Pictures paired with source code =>

== == ==

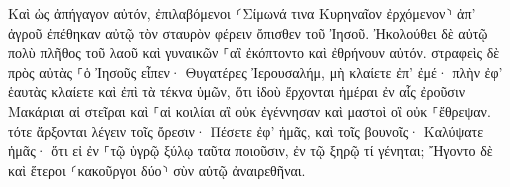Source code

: \documentclass{openreader}
\begin{document}
Καὶ ὡς ἀπήγαγον αὐτόν, ἐπιλαβόμενοι ⸂Σίμωνά τινα Κυρηναῖον ἐρχόμενον⸃ ἀπ’ ἀγροῦ ἐπέθηκαν αὐτῷ τὸν σταυρὸν φέρειν ὄπισθεν τοῦ Ἰησοῦ. 
Ἠκολούθει δὲ αὐτῷ πολὺ πλῆθος τοῦ λαοῦ καὶ γυναικῶν ⸀αἳ ἐκόπτοντο καὶ ἐθρήνουν αὐτόν. 
στραφεὶς δὲ πρὸς αὐτὰς ⸀ὁ Ἰησοῦς εἶπεν· Θυγατέρες Ἰερουσαλήμ, μὴ κλαίετε ἐπ’ ἐμέ· πλὴν ἐφ’ ἑαυτὰς κλαίετε καὶ ἐπὶ τὰ τέκνα ὑμῶν, 
ὅτι ἰδοὺ ἔρχονται ἡμέραι ἐν αἷς ἐροῦσιν Μακάριαι αἱ στεῖραι καὶ ⸀αἱ κοιλίαι αἳ οὐκ ἐγέννησαν καὶ μαστοὶ οἳ οὐκ ⸀ἔθρεψαν. 
τότε ἄρξονται λέγειν τοῖς ὄρεσιν· Πέσετε ἐφ’ ἡμᾶς, καὶ τοῖς βουνοῖς· Καλύψατε ἡμᾶς· 
ὅτι εἰ ἐν ⸀τῷ ὑγρῷ ξύλῳ ταῦτα ποιοῦσιν, ἐν τῷ ξηρῷ τί γένηται; 
Ἤγοντο δὲ καὶ ἕτεροι ⸂κακοῦργοι δύο⸃ σὺν αὐτῷ ἀναιρεθῆναι. 
\end{document}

== == ==

What the exercise asks => Take from the entries every line that has the string "αὐτόν".

Completed task =>
Καὶ ὡς ἀπήγαγον αὐτόν, ἐπιλαβόμενοι ⸂Σίμωνά τινα Κυρηναῖον ἐρχόμενον⸃ ἀπ’ ἀγροῦ ἐπέθηκαν αὐτῷ τὸν σταυρὸν φέρειν ὄπισθεν τοῦ Ἰησοῦ. 
Ἠκολούθει δὲ αὐτῷ πολὺ πλῆθος τοῦ λαοῦ καὶ γυναικῶν ⸀αἳ ἐκόπτοντο καὶ ἐθρήνουν αὐτόν. 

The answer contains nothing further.